* Task item *
Using the data below, restate exactly every line from the one with "I'm made this" up to and including the one with "### Hi there 👋". No picture belongs in it.

* Data for analysis *
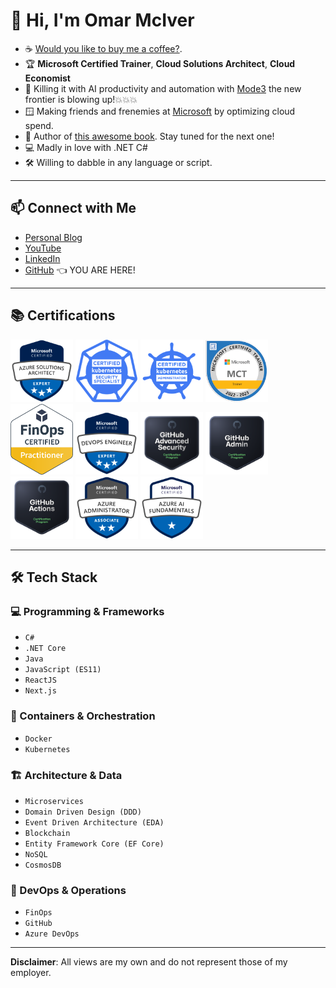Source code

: # 👋 Hi, I'm Omar McIver

- ☕ [Would you like to buy me a coffee?](https://www.buymeacoffee.com/omarmciver).
- 🏆 **Microsoft Certified Trainer**, **Cloud Solutions Architect**, **Cloud Economist**
- 🤖 Killing it with AI productivity and automation with [Mode3](https://www.mode3.ai) the new frontier is blowing up!💥💥💥
- 🪟 Making friends and frenemies at [Microsoft](https://github.com/microsoft) by optimizing cloud spend.
- 📖 Author of [this awesome book](https://www.amazon.com/stores/author/B0BW5C8SZP/allbooks). Stay tuned for the next one!
- 💻 Madly in love with .NET C#
- 🛠️ Willing to dabble in any language or script.

---

## 📫 Connect with Me

- [Personal Blog](https://www.omarmciver.com)
- [YouTube](https://www.youtube.com/c/OmarMcIver)
- [LinkedIn](https://www.linkedin.com/in/omarmciver/)
- [GitHub](https://github.com/omarmciver) 👈 YOU ARE HERE!

---

<!-- Certifications -->
## 📚 Certifications

<img src="Badges/azuresa.png" width="100px" alt="Azure Solutions Architect Badge"> <img src="Badges/cks.png" width="100px" alt="Certified Kubernetes Security Specialist Badge"> <img src="Badges/cka.png" width="100px" alt="Certified Kubernetes Administrator Badge"> <img src="Badges/MCT.png" width="100px" alt="Microsoft Certified Trainer Badge"> <img src="Badges/finops.png" width="100px" alt="FinOps Badge"> <img src="Badges/devops.png" width="100px" alt="DevOps Badge"> <img src="Badges/github-advanced-security.png" width="100px" alt="GitHub Advanced Security"> <img src="Badges/github-administration.png" width="100px" alt="GitHub Administration"> <img src="Badges/github-actions.png" width="100px" alt="GitHub Actions"> <img src="Badges/azureadmin.png" width="100px" alt="Azure Admin Badge"> <img src="Badges/azureai900.png" width="100px" alt="Azure AI Fundamentals Badge">


---

## 🛠️ Tech Stack

### 💻 Programming & Frameworks
- `C#`
- `.NET Core`
- `Java`
- `JavaScript (ES11)`
- `ReactJS`
- `Next.js`

### 🐳 Containers & Orchestration
- `Docker`
- `Kubernetes`

### 🏗️ Architecture & Data
- `Microservices`
- `Domain Driven Design (DDD)`
- `Event Driven Architecture (EDA)`
- `Blockchain`
- `Entity Framework Core (EF Core)`
- `NoSQL`
- `CosmosDB`

### 🚀 DevOps & Operations
- `FinOps`
- `GitHub`
- `Azure DevOps`

---

**Disclaimer**: All views are my own and do not represent those of my employer.
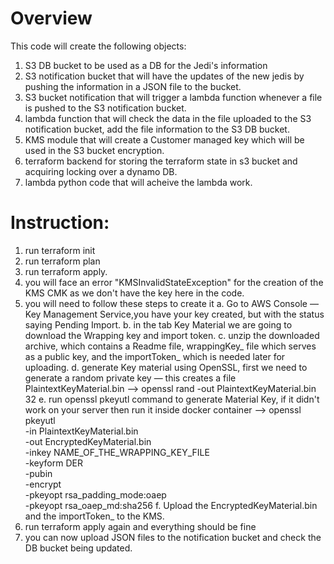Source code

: # Overview

This code will create the following objects:
1. S3 DB bucket to be used as a DB for the Jedi's information
2. S3 notification bucket that will have the updates of the new jedis by pushing the information in a JSON file to the bucket.
3. S3 bucket notification that will trigger a lambda function whenever a file is pushed to the S3 notification bucket.
4. lambda function that will check the data in the file uploaded to the S3 notification bucket, add the file information to the S3 DB bucket.
5. KMS module that will create a Customer managed key which will be used in the S3 bucket encryption.
6. terraform backend for storing the terraform state in s3 bucket and acquiring locking over a dynamo DB.
7. lambda python code that will acheive the lambda work.

# Instruction:

1. run terraform init
2. run terraform plan
3. run terraform apply.
4. you will face an error "KMSInvalidStateException" for the creation of the KMS CMK as we don't have the key here in the code.
5. you will need to follow these steps to create it
     a. Go to AWS Console — Key Management Service,you have your key created, but with the status saying Pending Import.
     b. in the tab Key Material we are going to download the Wrapping key and import token.
     c. unzip the downloaded archive, which contains a Readme file, wrappingKey_ file which serves as a public key, and the importToken_ which is needed later for uploading.
     d. generate Key material using OpenSSL, first we need to generate a random private key — this creates a file PlaintextKeyMaterial.bin
        -->  openssl rand -out PlaintextKeyMaterial.bin 32
     e. run openssl pkeyutl command to generate Material Key, if it didn't work on your server then run it inside docker container
        -->  openssl pkeyutl \
             -in PlaintextKeyMaterial.bin \
             -out EncryptedKeyMaterial.bin \
             -inkey NAME_OF_THE_WRAPPING_KEY_FILE \
             -keyform DER \
             -pubin \
             -encrypt \
             -pkeyopt rsa_padding_mode:oaep \
             -pkeyopt rsa_oaep_md:sha256
     f. Upload the EncryptedKeyMaterial.bin and the importToken_ to the KMS.
6. run terraform apply again and everything should be fine
7. you can now upload JSON files to the notification bucket and check the DB bucket being updated.  
   
   

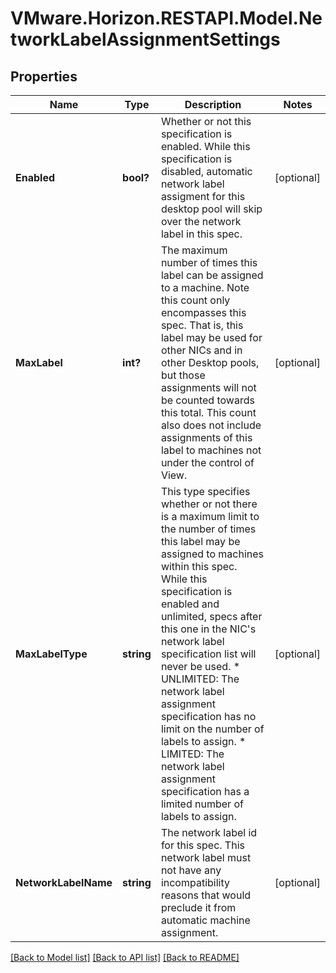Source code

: # VMware.Horizon.RESTAPI.Model.NetworkLabelAssignmentSettings
## Properties

Name | Type | Description | Notes
------------ | ------------- | ------------- | -------------
**Enabled** | **bool?** | Whether or not this specification is enabled. While this specification is disabled, automatic network label assigment for this desktop pool will skip over the network label in this spec. | [optional] 
**MaxLabel** | **int?** | The maximum number of times this label can be assigned to a machine. Note this count only encompasses this spec. That is, this label may be used for other NICs and in other Desktop pools, but those assignments will not be counted towards this total. This count also does not include assignments of this label to machines not under the control of View. | [optional] 
**MaxLabelType** | **string** | This type specifies whether or not there is a maximum limit to the number of times this label may be assigned to machines within this spec. While this specification is enabled and unlimited, specs after this one in the NIC&#39;s network label specification list will never be used. * UNLIMITED: The network label assignment specification has no limit on the number of labels to assign. * LIMITED: The network label assignment specification has a limited number of labels to assign. | [optional] 
**NetworkLabelName** | **string** | The network label id for this spec. This network label must not have any incompatibility reasons that would preclude it from automatic machine assignment. | [optional] 

[[Back to Model list]](../README.md#documentation-for-models) [[Back to API list]](../README.md#documentation-for-api-endpoints) [[Back to README]](../README.md)

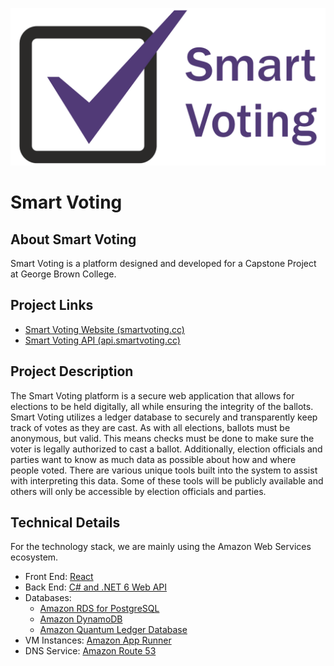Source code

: ![Smart Voting Logo](https://github.com/smartvoting/.github/blob/main/profile/sv-logo.png)

# Smart Voting

## About Smart Voting

Smart Voting is a platform designed and developed for a Capstone Project at George Brown College.

## Project Links

- [Smart Voting Website (smartvoting.cc)](https://smartvoting.cc/)
- [Smart Voting API (api.smartvoting.cc)](https://api.smartvoting.cc/index.html)

## Project Description

The Smart Voting platform is a secure web application that allows for elections to be held digitally, all while ensuring the integrity of the ballots. Smart Voting utilizes a ledger database to securely and transparently keep track of votes as they are cast. As with all elections, ballots must be anonymous, but valid. This means checks must be done to make sure the voter is legally authorized to cast a ballot. Additionally, election officials and parties want to know as much data as possible about how and where people voted. There are various unique tools built into the system to assist with interpreting this data. Some of these tools will be publicly available and others will only be accessible by election officials and parties.

## Technical Details

For the technology stack, we are mainly using the Amazon Web Services ecosystem.

- Front End: [React](https://reactjs.org/)
- Back End: [C# and .NET 6 Web API](https://dotnet.microsoft.com/en-us/apps/aspnet/apis)
- Databases:
  - [Amazon RDS for PostgreSQL](https://aws.amazon.com/rds/postgresql/)
  - [Amazon DynamoDB](https://aws.amazon.com/dynamodb/)
  - [Amazon Quantum Ledger Database](https://aws.amazon.com/qldb/)
- VM Instances: [Amazon App Runner](https://aws.amazon.com/apprunner/)
- DNS Service: [Amazon Route 53](https://aws.amazon.com/route53/)
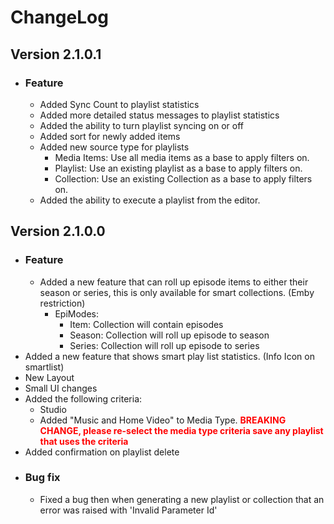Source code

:# ChangeLog
## Version 2.1.0.1
- ### Feature
  - Added Sync Count to playlist statistics
  - Added more detailed status messages to playlist statistics
  - Added the ability to turn playlist syncing on or off
  - Added sort for newly added items
  - Added new source type for playlists
    - Media Items: Use all media items as a base to apply filters on.
    - Playlist: Use an existing playlist as a base to apply filters on.
    - Collection: Use an existing Collection as a base to apply filters on.
  - Added the ability to execute a playlist from the editor.
## Version 2.1.0.0
- ### Feature
  - Added a new feature that can roll up episode items to either their season or series, this is only available for smart collections. (Emby restriction)
    - EpiModes:
      - Item: Collection will contain episodes
      - Season: Collection will roll up episode to season
      - Series: Collection will roll up episode to series
- Added a new feature that shows smart play list statistics. (Info Icon on smartlist)
- New Layout
- Small UI changes
- Added the following criteria:
  - Studio
  - Added "Music and Home Video" to Media Type. <span style="color:red">**BREAKING CHANGE, please re-select the media type criteria save any playlist that uses the criteria**</span>
- Added confirmation on playlist delete
- ### Bug fix
  - Fixed a bug then when generating a new playlist or collection that an error was raised with 'Invalid Parameter Id'
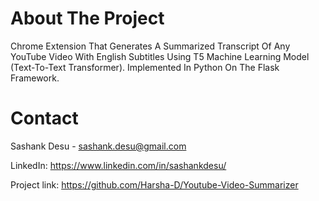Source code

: # About The Project
Chrome Extension That Generates A Summarized Transcript Of Any YouTube Video With English Subtitles Using T5 Machine Learning Model (Text-To-Text Transformer). Implemented In Python On The Flask Framework.
# Contact 
Sashank Desu - sashank.desu@gmail.com

LinkedIn: https://www.linkedin.com/in/sashankdesu/

Project link: https://github.com/Harsha-D/Youtube-Video-Summarizer
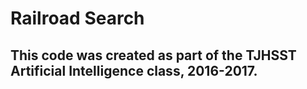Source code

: # Railroad Search
## This code was created as part of the TJHSST Artificial Intelligence class, 2016-2017.
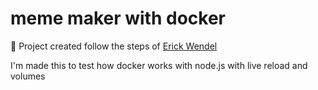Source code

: # meme maker with docker

🍃 Project created follow the steps of [Erick Wendel](https://www.youtube.com/watch?v=MOpwfg1GJig)

I'm made this to test how docker works with node.js with live reload and volumes

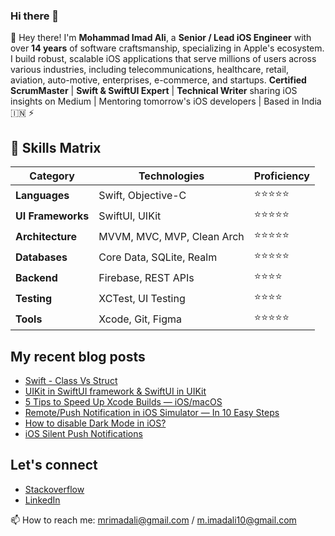 ### Hi there 👋

👋 Hey there! I'm **Mohammad Imad Ali**, a **Senior / Lead iOS Engineer** with over **14 years** of software craftsmanship, specializing in Apple's ecosystem. I build robust, scalable iOS applications that serve millions of users across various industries, including telecommunications, healthcare, retail, aviation, auto-motive, enterprises, e-commerce, and startups. **Certified ScrumMaster** | **Swift & SwiftUI Expert** | **Technical Writer** sharing iOS insights on Medium | Mentoring tomorrow's iOS developers | Based in India 🇮🇳 ⚡

## 🎯 Skills Matrix

| Category | Technologies | Proficiency |
|----------|-------------|------------|
| **Languages** | Swift, Objective-C | ⭐⭐⭐⭐⭐ |
| **UI Frameworks** | SwiftUI, UIKit | ⭐⭐⭐⭐⭐ |
| **Architecture** | MVVM, MVC, MVP, Clean Arch | ⭐⭐⭐⭐⭐ |
| **Databases** | Core Data, SQLite, Realm | ⭐⭐⭐⭐⭐ |
| **Backend** | Firebase, REST APIs | ⭐⭐⭐⭐ |
| **Testing** | XCTest, UI Testing | ⭐⭐⭐⭐ |
| **Tools** | Xcode, Git, Figma | ⭐⭐⭐⭐⭐ |


## My recent blog posts

- [Swift - Class Vs Struct](https://imad-ali.medium.com/swift-classes-vs-struct-3687bc4df969)
- [UIKit in SwiftUI framework & SwiftUI in UIKit](https://imad-ali.medium.com/uikit-in-swiftui-framework-swiftui-in-uikit-cc8ab8f2f1f4)
- [5 Tips to Speed Up Xcode Builds — iOS/macOS](https://imad-ali.medium.com/5-tips-to-speed-up-xcode-builds-ios-macos-8aafa5a0838c)
- [Remote/Push Notification in iOS Simulator — In 10 Easy Steps](https://imad-ali.medium.com/remote-notification-in-ios-simulator-xcode-11-4-or-later-ios-13-4-or-later-8e5a77881ef0)
- [How to disable Dark Mode in iOS?](https://imad-ali.medium.com/how-to-disable-dark-mode-in-ios-5f959955a037)
- [iOS Silent Push Notifications](https://imad-ali.medium.com/ios-silent-push-notifications-84009d57794c)

## Let's connect

- [Stackoverflow](https://stackoverflow.com/users/1025063/imad-ali)
- [LinkedIn](https://www.linkedin.com/in/imad-ali/)


📫 How to reach me: mrimadali@gmail.com / m.imadali10@gmail.com
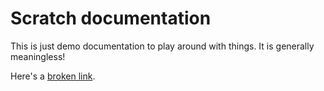 # Scratch documentation

This is just demo documentation to play around with things.
It is generally meaningless!

Here's a [broken link](https://testthisdoesntwork.com).
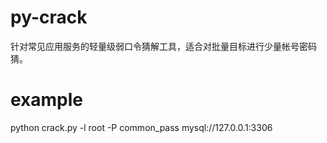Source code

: # py-crack
针对常见应用服务的轻量级弱口令猜解工具，适合对批量目标进行少量帐号密码猜。

# example
python crack.py -l root -P common_pass mysql://127.0.0.1:3306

* Solution to the problem *
I'm made this to test how docker works with node.js with live reload and volumes

 ### Hi there 👋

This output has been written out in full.